╭─ PROVIDED MATERIAL

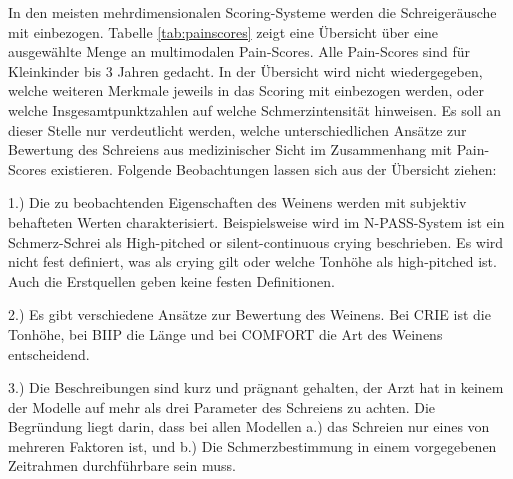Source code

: In den meisten mehrdimensionalen Scoring-Systeme werden die Schreigeräusche mit einbezogen. Tabelle \ref{tab:painscores} zeigt eine Übersicht über eine ausgewählte Menge an multimodalen Pain-Scores. Alle Pain-Scores sind für Kleinkinder bis 3 Jahren gedacht. In der Übersicht wird nicht wiedergegeben, welche weiteren Merkmale jeweils in das Scoring mit einbezogen werden, oder welche Insgesamtpunktzahlen auf welche Schmerzintensität hinweisen. Es soll an dieser Stelle nur verdeutlicht werden, welche unterschiedlichen Ansätze zur Bewertung des Schreiens aus medizinischer Sicht im Zusammenhang mit Pain-Scores existieren. Folgende Beobachtungen lassen sich aus der Übersicht ziehen:

1.) Die zu beobachtenden Eigenschaften des Weinens werden mit subjektiv behafteten Werten charakterisiert. Beispielsweise wird im N-PASS-System ist ein Schmerz-Schrei als \glqq High-pitched or silent-continuous crying\grqq{} beschrieben. Es wird nicht fest definiert, was als \glqq crying\grqq{} gilt oder welche Tonhöhe als \glqq high-pitched\grqq{} ist. Auch die Erstquellen geben keine festen Definitionen.

2.) Es gibt verschiedene Ansätze zur Bewertung des Weinens. Bei CRIE ist die Tonhöhe, bei BIIP die Länge und bei COMFORT die Art des Weinens entscheidend.

3.) Die Beschreibungen sind kurz und prägnant gehalten, der Arzt hat in keinem der Modelle auf mehr als drei Parameter des Schreiens zu achten. Die Begründung liegt darin, dass bei allen Modellen a.) das Schreien nur eines von mehreren Faktoren ist, und b.) Die Schmerzbestimmung in einem vorgegebenen Zeitrahmen durchführbare sein muss.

╰─

### AIM OF THE TASK
Copy every single line of the material above that holds "Ansätze".

### SOLUTION
: In den meisten mehrdimensionalen Scoring-Systeme werden die Schreigeräusche mit einbezogen. Tabelle \ref{tab:painscores} zeigt eine Übersicht über eine ausgewählte Menge an multimodalen Pain-Scores. Alle Pain-Scores sind für Kleinkinder bis 3 Jahren gedacht. In der Übersicht wird nicht wiedergegeben, welche weiteren Merkmale jeweils in das Scoring mit einbezogen werden, oder welche Insgesamtpunktzahlen auf welche Schmerzintensität hinweisen. Es soll an dieser Stelle nur verdeutlicht werden, welche unterschiedlichen Ansätze zur Bewertung des Schreiens aus medizinischer Sicht im Zusammenhang mit Pain-Scores existieren. Folgende Beobachtungen lassen sich aus der Übersicht ziehen:
2.) Es gibt verschiedene Ansätze zur Bewertung des Weinens. Bei CRIE ist die Tonhöhe, bei BIIP die Länge und bei COMFORT die Art des Weinens entscheidend.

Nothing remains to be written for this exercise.